Foundations of concentration and entropy

statmech
Where entropy comes from
Author

Akshay Balsubramani

Foundations: entropy, concentration, and learning

The fundamental ideas underpinning modern AI and machine learning involve recognition of statistical patterns from sampled training data, which generalize usefully to a test-time setting. The basic probabilistic questions involved here are universal:

  • How much can be learned about a probability distribution from a finite sample of it?

  • What happens when the test-time distribution being evaluated is different from the training distribution?

  • Which patterns and representations usefully generalize to other distributions and datasets?

To begin understanding these basic principles of machine learning, it can be useful to understand concentration of samples from a distribution.
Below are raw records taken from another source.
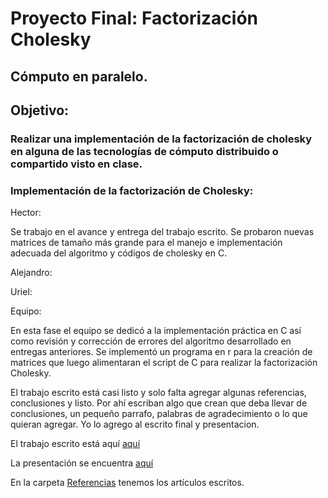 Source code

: # Proyecto Final: Factorización Cholesky
## Cómputo en paralelo.
## Objetivo: 
### Realizar una implementación de la factorización de cholesky en alguna de las tecnologías de cómputo distribuido o compartido visto en clase.

### Implementación de la factorización de Cholesky:

Hector:

Se trabajo en el avance y entrega del trabajo escrito. Se probaron nuevas matrices de tamaño más grande para el manejo e implementación adecuada del algoritmo y códigos de cholesky en C.



Alejandro:


Uriel:


Equipo:

En esta fase el equipo se dedicó a la implementación práctica en C así como revisión y corrección de errores del algoritmo desarrollado en entregas anteriores. 
Se implementó un programa en r para la creación de matrices que luego alimentaran el script de C para realizar la factorización Cholesky.

El trabajo escrito está casi listo y solo falta agregar algunas referencias, conclusiones y listo. Por ahí escriban algo que crean  que deba llevar de conclusiones, un pequeño parrafo, palabras de agradecimiento o  lo que quieran agregar. Yo lo agrego al escrito final y presentacion.


El trabajo escrito está aquí [aquí](https://www.dropbox.com/home/Cholesky-Theory?preview=escrito.pdf)

La presentación se encuentra [aquí](https://www.dropbox.com/home/Cholesky-Theory?preview=presentacion.pdf)

En la carpeta [Referencias](https://www.dropbox.com/home/Cholesky-Theory) tenemos los artículos escritos.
This understanding has been put together progressively over time. The story is related to the origins of the field, but goes much further back, to the heart of probability and information theory. It is also central to statistical mechanics, a field studying the collective (macroscopic) behavior of large populations of (microscopic) atoms.
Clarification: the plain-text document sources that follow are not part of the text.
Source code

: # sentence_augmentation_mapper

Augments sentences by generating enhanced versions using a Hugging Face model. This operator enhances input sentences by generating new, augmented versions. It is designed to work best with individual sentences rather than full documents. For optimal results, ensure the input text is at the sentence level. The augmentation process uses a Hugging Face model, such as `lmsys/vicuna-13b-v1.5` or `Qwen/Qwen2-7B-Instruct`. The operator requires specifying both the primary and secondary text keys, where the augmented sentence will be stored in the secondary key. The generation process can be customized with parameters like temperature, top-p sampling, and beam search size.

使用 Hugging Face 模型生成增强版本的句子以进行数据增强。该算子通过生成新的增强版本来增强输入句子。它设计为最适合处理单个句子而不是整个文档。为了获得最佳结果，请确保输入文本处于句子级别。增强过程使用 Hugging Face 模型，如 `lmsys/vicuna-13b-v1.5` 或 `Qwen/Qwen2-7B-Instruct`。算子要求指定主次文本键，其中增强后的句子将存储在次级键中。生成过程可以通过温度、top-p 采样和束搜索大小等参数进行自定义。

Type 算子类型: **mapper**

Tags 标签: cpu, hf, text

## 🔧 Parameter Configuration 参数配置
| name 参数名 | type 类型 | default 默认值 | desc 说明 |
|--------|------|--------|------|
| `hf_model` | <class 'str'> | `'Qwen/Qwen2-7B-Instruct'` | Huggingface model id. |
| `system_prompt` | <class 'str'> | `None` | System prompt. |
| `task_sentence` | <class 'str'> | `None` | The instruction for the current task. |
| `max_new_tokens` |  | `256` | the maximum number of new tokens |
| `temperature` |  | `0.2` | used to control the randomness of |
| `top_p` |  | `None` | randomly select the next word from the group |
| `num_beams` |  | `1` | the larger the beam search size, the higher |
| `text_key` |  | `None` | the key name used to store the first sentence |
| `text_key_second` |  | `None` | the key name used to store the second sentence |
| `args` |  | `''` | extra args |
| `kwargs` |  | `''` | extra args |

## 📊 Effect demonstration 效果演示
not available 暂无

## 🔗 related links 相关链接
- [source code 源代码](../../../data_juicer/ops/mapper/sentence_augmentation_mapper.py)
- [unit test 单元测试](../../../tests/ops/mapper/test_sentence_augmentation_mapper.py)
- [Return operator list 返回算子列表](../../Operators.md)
In the late 19th century, as scientists tried to relate properties of bulk matter to its individual atoms, they sought a quantitative theory of this collective behavior. Development of the field was stalled at a basic level of understanding for many decades, in which unexplained observations were plentiful and unifying explanations scarce - the problem was daunting, because of the huge numbers of microscopic entities involved.
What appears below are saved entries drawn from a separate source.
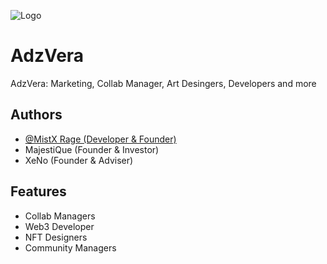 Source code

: 
![Logo](https://media.discordapp.net/attachments/1017763915742064690/1030010095821656144/color-logo.png)


# AdzVera

AdzVera: Marketing, Collab Manager, Art Desingers, Developers and more


## Authors

- [@MistX Rage (Developer & Founder)](https://youtube.com/c/MistXRage)
- MajestiQue (Founder & Investor)
- XeNo (Founder & Adviser)


## Features

- Collab Managers
- Web3 Developer
- NFT Designers
- Community Managers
Progress came from a revolutionary insight by Boltzmann. When he considered a discretized probability-calculation scenario in 1877 (see , trans. ), he launched the field of statistical mechanics . The argument he used is extremely foundational in an AI context even today, when models learned by loss minimization, like deep neural networks, dominate.

Here’s an overview of Boltzmann’s core statistical mechanics understanding. With this entry point, we can ultimately describe modern-day (loss-minimization-based) AI modeling in statistical mechanics terms. This particular link between modeling and statistical mechanics is foundational, and contains many basic insights into models. It allows us to see the essential unity between the basic concepts underlying loss minimization, information theory, and statistical physics.

Concentration

Start with the first basic question from earlier: How much can be learned about a probability distribution from a finite sample of it? In probability theory terms, given a distribution \(P\) over a set of outcomes \(\mathcal{X}\), we are looking to understand the consequences of repeatedly sampling from \(P\). Boltzmann’s insight was that if the set of outcomes \(\mathcal{X}\) is finite, this question can be tractably answered by explicitly counting the possibilities. Suppose \(\mathcal{X}\) is finite: \(\mathcal{X} = \{x_1, x_2, \dots, x_D \}\). We draw \(n\) samples from this set independently according to a probability distribution \(P = (P_1, \dots, P_D)\), and we observe the frequencies of each outcome. Let \(n_i\) be the number of times we observe outcome \(x_i\), so that \(\sum_{i} n_{i} = n\). The observed probability of outcome \(x_i\) is then \(Q_i := n_i / n\), so \(Q\) is another probability distribution over \(\mathcal{X}\). Boltzmann calculated the probability of observing a particular set of frequencies \(\{n_1, \dots, n_D\}\) in this situation: \[ \begin{aligned} \frac{1}{n} \log \text{Pr} (x_1 = n_1, \dots, x_D = n_D) &= - \text{D} (Q \mid \mid P ) + \frac{1}{2 n} \log \left( \frac{2 \pi n}{ \prod_{i=1}^{D} (2 \pi n P_i) } \right) + \Theta (1 / n^2) \\ \end{aligned} \] This is an extremely accurate and powerful approximation for even moderate sample sizes \(n\), which tells us the likelihood of observing any specific configuration of outcomes.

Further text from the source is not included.